> TASK DIRECTIONS
Below are some records: retype them all exactly, but not the pictures.

(DATA TO PROCESS begins)

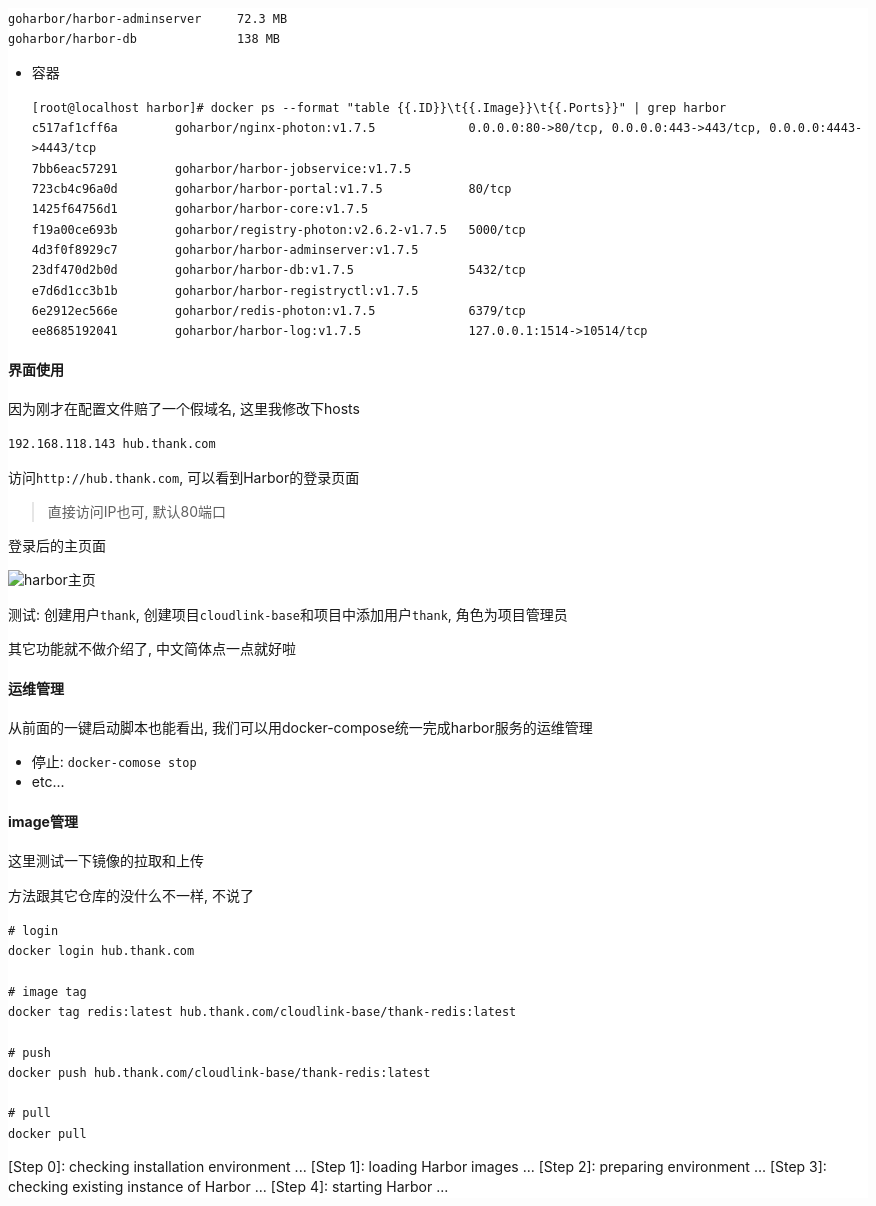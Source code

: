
   ```shell
  goharbor/harbor-adminserver     72.3 MB
  goharbor/harbor-db              138 MB
  ```

- 容器

  ```shell
  [root@localhost harbor]# docker ps --format "table {{.ID}}\t{{.Image}}\t{{.Ports}}" | grep harbor
  c517af1cff6a        goharbor/nginx-photon:v1.7.5             0.0.0.0:80->80/tcp, 0.0.0.0:443->443/tcp, 0.0.0.0:4443->4443/tcp
  7bb6eac57291        goharbor/harbor-jobservice:v1.7.5
  723cb4c96a0d        goharbor/harbor-portal:v1.7.5            80/tcp
  1425f64756d1        goharbor/harbor-core:v1.7.5
  f19a00ce693b        goharbor/registry-photon:v2.6.2-v1.7.5   5000/tcp
  4d3f0f8929c7        goharbor/harbor-adminserver:v1.7.5
  23df470d2b0d        goharbor/harbor-db:v1.7.5                5432/tcp
  e7d6d1cc3b1b        goharbor/harbor-registryctl:v1.7.5
  6e2912ec566e        goharbor/redis-photon:v1.7.5             6379/tcp
  ee8685192041        goharbor/harbor-log:v1.7.5               127.0.0.1:1514->10514/tcp
  ```



#### 界面使用

因为刚才在配置文件赔了一个假域名, 这里我修改下hosts
```properties
192.168.118.143 hub.thank.com
```

访问`http://hub.thank.com`, 可以看到Harbor的登录页面

> 直接访问IP也可, 默认80端口

登录后的主页面

![harbor主页](https://blog-md-pic-1259135436.cos.ap-chengdu.myqcloud.com/%E5%AE%B9%E5%99%A8%E6%8A%80%E6%9C%AF/docker/harbor%E4%B8%BB%E9%A1%B5.jpg)

测试: 创建用户`thank`, 创建项目`cloudlink-base`和项目中添加用户`thank`, 角色为项目管理员

其它功能就不做介绍了, 中文简体点一点就好啦



#### 运维管理

从前面的一键启动脚本也能看出, 我们可以用docker-compose统一完成harbor服务的运维管理

- 停止: `docker-comose stop`
- etc...



#### image管理

这里测试一下镜像的拉取和上传

方法跟其它仓库的没什么不一样, 不说了

```shell
# login
docker login hub.thank.com

# image tag 
docker tag redis:latest hub.thank.com/cloudlink-base/thank-redis:latest

# push 
docker push hub.thank.com/cloudlink-base/thank-redis:latest

# pull
docker pull
```


[Step 0]: checking installation environment ...
[Step 1]: loading Harbor images ...
[Step 2]: preparing environment ...
[Step 3]: checking existing instance of Harbor ...
[Step 4]: starting Harbor ...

(DATA TO PROCESS ends)

> EXERCISE RESULT
Source code

:
   ```shell
  goharbor/harbor-adminserver     72.3 MB
  goharbor/harbor-db              138 MB
  ```

- 容器

  ```shell
  [root@localhost harbor]# docker ps --format "table {{.ID}}\t{{.Image}}\t{{.Ports}}" | grep harbor
  c517af1cff6a        goharbor/nginx-photon:v1.7.5             0.0.0.0:80->80/tcp, 0.0.0.0:443->443/tcp, 0.0.0.0:4443->4443/tcp
  7bb6eac57291        goharbor/harbor-jobservice:v1.7.5
  723cb4c96a0d        goharbor/harbor-portal:v1.7.5            80/tcp
  1425f64756d1        goharbor/harbor-core:v1.7.5
  f19a00ce693b        goharbor/registry-photon:v2.6.2-v1.7.5   5000/tcp
  4d3f0f8929c7        goharbor/harbor-adminserver:v1.7.5
  23df470d2b0d        goharbor/harbor-db:v1.7.5                5432/tcp
  e7d6d1cc3b1b        goharbor/harbor-registryctl:v1.7.5
  6e2912ec566e        goharbor/redis-photon:v1.7.5             6379/tcp
  ee8685192041        goharbor/harbor-log:v1.7.5               127.0.0.1:1514->10514/tcp
  ```



#### 界面使用

因为刚才在配置文件赔了一个假域名, 这里我修改下hosts
```properties
192.168.118.143 hub.thank.com
```

访问`http://hub.thank.com`, 可以看到Harbor的登录页面

> 直接访问IP也可, 默认80端口

登录后的主页面

![harbor主页](https://blog-md-pic-1259135436.cos.ap-chengdu.myqcloud.com/%E5%AE%B9%E5%99%A8%E6%8A%80%E6%9C%AF/docker/harbor%E4%B8%BB%E9%A1%B5.jpg)

测试: 创建用户`thank`, 创建项目`cloudlink-base`和项目中添加用户`thank`, 角色为项目管理员

其它功能就不做介绍了, 中文简体点一点就好啦



#### 运维管理

从前面的一键启动脚本也能看出, 我们可以用docker-compose统一完成harbor服务的运维管理

- 停止: `docker-comose stop`
- etc...



#### image管理

这里测试一下镜像的拉取和上传

方法跟其它仓库的没什么不一样, 不说了

```shell
# login
docker login hub.thank.com

# image tag 
docker tag redis:latest hub.thank.com/cloudlink-base/thank-redis:latest

# push 
docker push hub.thank.com/cloudlink-base/thank-redis:latest

# pull
docker pull
```


[Step 0]: checking installation environment ...
[Step 1]: loading Harbor images ...
[Step 2]: preparing environment ...
[Step 3]: checking existing instance of Harbor ...
[Step 4]: starting Harbor ...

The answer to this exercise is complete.